═════ RECORDS FOR THE TASK
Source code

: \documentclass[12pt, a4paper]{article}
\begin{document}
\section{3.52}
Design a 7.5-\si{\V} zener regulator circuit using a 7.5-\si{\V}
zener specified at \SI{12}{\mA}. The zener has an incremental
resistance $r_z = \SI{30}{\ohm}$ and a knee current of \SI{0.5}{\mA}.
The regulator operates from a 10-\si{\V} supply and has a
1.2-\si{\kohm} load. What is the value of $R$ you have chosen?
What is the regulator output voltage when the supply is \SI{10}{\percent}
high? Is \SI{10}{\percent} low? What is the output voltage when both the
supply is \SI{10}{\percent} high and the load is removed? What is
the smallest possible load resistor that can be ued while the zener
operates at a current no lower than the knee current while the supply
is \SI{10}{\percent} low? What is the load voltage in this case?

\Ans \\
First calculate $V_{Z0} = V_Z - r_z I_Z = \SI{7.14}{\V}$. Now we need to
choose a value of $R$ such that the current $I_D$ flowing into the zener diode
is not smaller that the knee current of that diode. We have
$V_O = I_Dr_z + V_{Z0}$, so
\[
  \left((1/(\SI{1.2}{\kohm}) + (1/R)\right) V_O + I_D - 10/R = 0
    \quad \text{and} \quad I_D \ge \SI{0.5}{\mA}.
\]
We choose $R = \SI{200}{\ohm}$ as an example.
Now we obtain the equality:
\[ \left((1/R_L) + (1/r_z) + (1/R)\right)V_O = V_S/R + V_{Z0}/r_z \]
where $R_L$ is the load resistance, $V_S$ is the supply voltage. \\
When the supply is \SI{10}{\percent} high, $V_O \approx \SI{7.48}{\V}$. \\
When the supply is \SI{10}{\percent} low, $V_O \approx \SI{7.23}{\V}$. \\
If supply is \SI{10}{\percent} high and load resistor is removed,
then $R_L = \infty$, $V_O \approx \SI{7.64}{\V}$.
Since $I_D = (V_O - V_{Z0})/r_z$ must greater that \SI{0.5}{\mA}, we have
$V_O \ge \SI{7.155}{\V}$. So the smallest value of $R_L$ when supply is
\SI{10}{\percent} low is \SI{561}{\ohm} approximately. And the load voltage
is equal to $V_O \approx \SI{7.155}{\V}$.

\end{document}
══════════
Every entry is to be copied exactly, with none omitted.

THE COMPLETED TASK:
Source code

: \documentclass[12pt, a4paper]{article}
\begin{document}
\section{3.52}
Design a 7.5-\si{\V} zener regulator circuit using a 7.5-\si{\V}
zener specified at \SI{12}{\mA}. The zener has an incremental
resistance $r_z = \SI{30}{\ohm}$ and a knee current of \SI{0.5}{\mA}.
The regulator operates from a 10-\si{\V} supply and has a
1.2-\si{\kohm} load. What is the value of $R$ you have chosen?
What is the regulator output voltage when the supply is \SI{10}{\percent}
high? Is \SI{10}{\percent} low? What is the output voltage when both the
supply is \SI{10}{\percent} high and the load is removed? What is
the smallest possible load resistor that can be ued while the zener
operates at a current no lower than the knee current while the supply
is \SI{10}{\percent} low? What is the load voltage in this case?

\Ans \\
First calculate $V_{Z0} = V_Z - r_z I_Z = \SI{7.14}{\V}$. Now we need to
choose a value of $R$ such that the current $I_D$ flowing into the zener diode
is not smaller that the knee current of that diode. We have
$V_O = I_Dr_z + V_{Z0}$, so
\[
  \left((1/(\SI{1.2}{\kohm}) + (1/R)\right) V_O + I_D - 10/R = 0
    \quad \text{and} \quad I_D \ge \SI{0.5}{\mA}.
\]
We choose $R = \SI{200}{\ohm}$ as an example.
Now we obtain the equality:
\[ \left((1/R_L) + (1/r_z) + (1/R)\right)V_O = V_S/R + V_{Z0}/r_z \]
where $R_L$ is the load resistance, $V_S$ is the supply voltage. \\
When the supply is \SI{10}{\percent} high, $V_O \approx \SI{7.48}{\V}$. \\
When the supply is \SI{10}{\percent} low, $V_O \approx \SI{7.23}{\V}$. \\
If supply is \SI{10}{\percent} high and load resistor is removed,
then $R_L = \infty$, $V_O \approx \SI{7.64}{\V}$.
Since $I_D = (V_O - V_{Z0})/r_z$ must greater that \SI{0.5}{\mA}, we have
$V_O \ge \SI{7.155}{\V}$. So the smallest value of $R_L$ when supply is
\SI{10}{\percent} low is \SI{561}{\ohm} approximately. And the load voltage
is equal to $V_O \approx \SI{7.155}{\V}$.

\end{document}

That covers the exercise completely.